My first picture book, BAT COUNT, is due out in spring of 2017, and a funny thing happened on the way to publication…
After the publisher bought it, they sent me an author questionnaire. It included a question asking for ideas about the book’s design. My first thought had to do with space — I really wanted there to be space on the pages: the story involves bats, and is set at dusk, and so space and sky felt important.
My second thought was: is there any reason that the characters have to be white?
Posing that question felt both obvious and a little uncomfortable, but it also felt worth asking. Really: just because I — like the majority of the kid lit world — am white, does that mean the characters have to be too? What I wrote, exactly, was:
Also: it would be interesting if the characters weren’t necessarily white. Environmental science fields are disproportionately populated by Caucasians, and it could be a good thing for kids of color to see kids who look like them getting involved in scientific inquiry.
The book is “ficinformational”: it is a reassuring bedtime story and also introduces kids to bats, White Nose Syndrome, and the practice of citizen science. What I wrote in my notes was what I believed, though looking back at those words now, I’m struck by their hesitation. “Interesting”, “weren’t necessarily” and “could be” – there’s serious discomfort there, right? And “Caucasian”?! How about “white”!
There was some white guilt at play, for sure. And some newbie anxiety: are authors allowed to offer this sort of input? And, too, the uncomfortable business of raising questions about race to publishers who I have never met and ultimately know very little about.
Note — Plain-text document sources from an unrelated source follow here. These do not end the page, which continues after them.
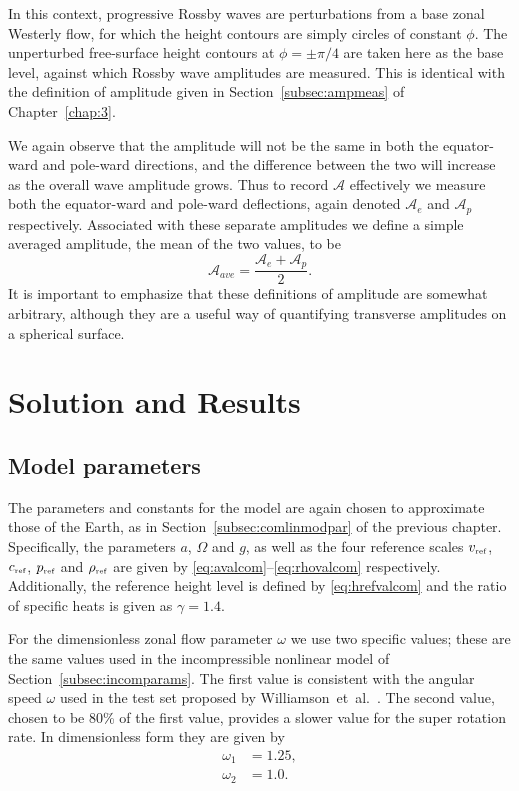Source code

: In this context, progressive Rossby waves are perturbations from a base zonal Westerly flow, for which the height contours are simply circles of constant $\phi$. The unperturbed free-surface height contours at $\phi=\pm\pi/4$ are taken here as the base level, against which Rossby wave amplitudes are measured. This is identical with the definition of amplitude given in Section~\ref{subsec:ampmeas} of Chapter~\ref{chap:3}.

We again observe that the amplitude will not be the same in both the equator-ward and pole-ward directions, and the difference between the two will increase as the overall wave amplitude grows. Thus to record $\mathcal{A}$ effectively we measure both the equator-ward and pole-ward deflections, again denoted $\mathcal{A}_{e}$ and $\mathcal{A}_{p}$ respectively. Associated with these separate amplitudes we define a simple averaged amplitude, the mean of the two values, to be
\begin{equation}
\mathcal{A}_{ave}=\frac{\mathcal{A}_{e}+\mathcal{A}_{p}}{2}.
\end{equation}
It is important to emphasize that these definitions of amplitude are somewhat arbitrary, although they are a useful way of quantifying transverse amplitudes on a spherical surface.

\section{Solution and Results}

\subsection{Model parameters}
The parameters and constants for the model are again chosen to approximate those of the Earth, as in Section~\ref{subsec:comlinmodpar} of the previous chapter. Specifically, the parameters $a$, $\Omega$ and $g$, as well as the four reference scales $v_{\mbox{\tiny ref}}$, $c_{\mbox{\tiny ref}}$, $p_{\mbox{\tiny ref}}$ and $\rho_{\mbox{\tiny ref}}$ are given by \eqref{eq:avalcom}--\eqref{eq:rhovalcom} respectively. Additionally, the reference height level is defined by \eqref{eq:hrefvalcom} and the ratio of specific heats is given as $\gamma=1.4$. 

For the dimensionless zonal flow parameter $\omega$ we use two specific values; these are the same values used in the incompressible nonlinear model of Section~\ref{subsec:incomparams}. The first value is consistent with the angular speed $\omega$ used in the test set proposed by Williamson~et~al.~\cite{Williamson:STS}. The second value, chosen to be 80\% of the first value, provides a slower value for the super rotation rate. In dimensionless form they are given by
\begin{align}
\omega_1 & = 1.25, \\
\omega_2 & = 1.0.
\end{align}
Fast forward to this April: I received the first sketches. When I opened the pdf my stomach did a huge flip-flop – not only from the thrill of seeing the story made visual, or because illustrator Susan Detwiler — also a white woman — had done SUCH beautiful drawings, but also because the publisher and she had run with that cautious suggestion: the book’s characters were black.
I panicked. Then I hit the phones and queried all my friends who think a lot about race and social justice – black, white and other – to share my doubts. Was the suggestion patronizing in the first place? Is it not my place to try to right the ship in this one small way?
Everyone was reassuring — but they all also know me. And they’re my friends.
The book goes to the printer in a month. Questions linger though, and new ones crop up. Does it make it more ok that I’m white since the book doesn’t address race or any culturally specific themes? Or: did I just slot black characters into a white world, in some sort of contorted version of black-face?
BAT COUNT, when it is out, will speak for itself in some measure. By some assessments it will seem like a good thing that the book features black characters. By others, it won’t. And still others won’t give it second thought. When I start spinning again on these issues — like I did this morning after reading that post — I sometimes find myself wishing I was in that latter camp and could feel less angst. But hard as these questions are, they are so important. And it’s great that so many people in the kid lit world are jumping in to embrace them.